The problem. Pick every line out of the entries below that holds the string "Errors", and report them.

Data to examine.
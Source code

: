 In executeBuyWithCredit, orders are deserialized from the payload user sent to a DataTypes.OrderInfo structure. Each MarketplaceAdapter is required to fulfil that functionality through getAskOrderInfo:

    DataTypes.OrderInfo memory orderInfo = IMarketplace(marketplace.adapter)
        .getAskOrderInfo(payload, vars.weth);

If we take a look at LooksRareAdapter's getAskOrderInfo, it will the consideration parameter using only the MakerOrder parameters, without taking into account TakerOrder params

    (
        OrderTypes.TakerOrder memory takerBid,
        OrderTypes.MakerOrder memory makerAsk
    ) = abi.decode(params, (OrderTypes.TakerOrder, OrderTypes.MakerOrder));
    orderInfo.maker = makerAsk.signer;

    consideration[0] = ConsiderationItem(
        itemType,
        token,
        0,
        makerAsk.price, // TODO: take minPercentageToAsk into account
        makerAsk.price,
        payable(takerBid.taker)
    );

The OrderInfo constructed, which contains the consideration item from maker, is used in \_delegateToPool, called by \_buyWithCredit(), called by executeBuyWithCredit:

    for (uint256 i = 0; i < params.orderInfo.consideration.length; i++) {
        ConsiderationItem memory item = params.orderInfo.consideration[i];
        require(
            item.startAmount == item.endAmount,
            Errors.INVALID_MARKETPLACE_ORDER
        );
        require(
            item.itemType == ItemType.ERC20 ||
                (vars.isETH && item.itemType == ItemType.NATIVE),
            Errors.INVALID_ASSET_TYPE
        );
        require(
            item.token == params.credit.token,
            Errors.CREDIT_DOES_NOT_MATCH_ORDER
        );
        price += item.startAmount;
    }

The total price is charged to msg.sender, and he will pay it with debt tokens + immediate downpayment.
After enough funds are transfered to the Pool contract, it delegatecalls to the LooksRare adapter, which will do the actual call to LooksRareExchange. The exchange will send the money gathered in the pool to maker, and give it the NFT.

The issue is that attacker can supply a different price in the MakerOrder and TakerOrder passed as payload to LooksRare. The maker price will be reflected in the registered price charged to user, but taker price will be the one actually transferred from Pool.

Answer for this exercise.
            Errors.INVALID_MARKETPLACE_ORDER
            Errors.INVALID_ASSET_TYPE
            Errors.CREDIT_DOES_NOT_MATCH_ORDER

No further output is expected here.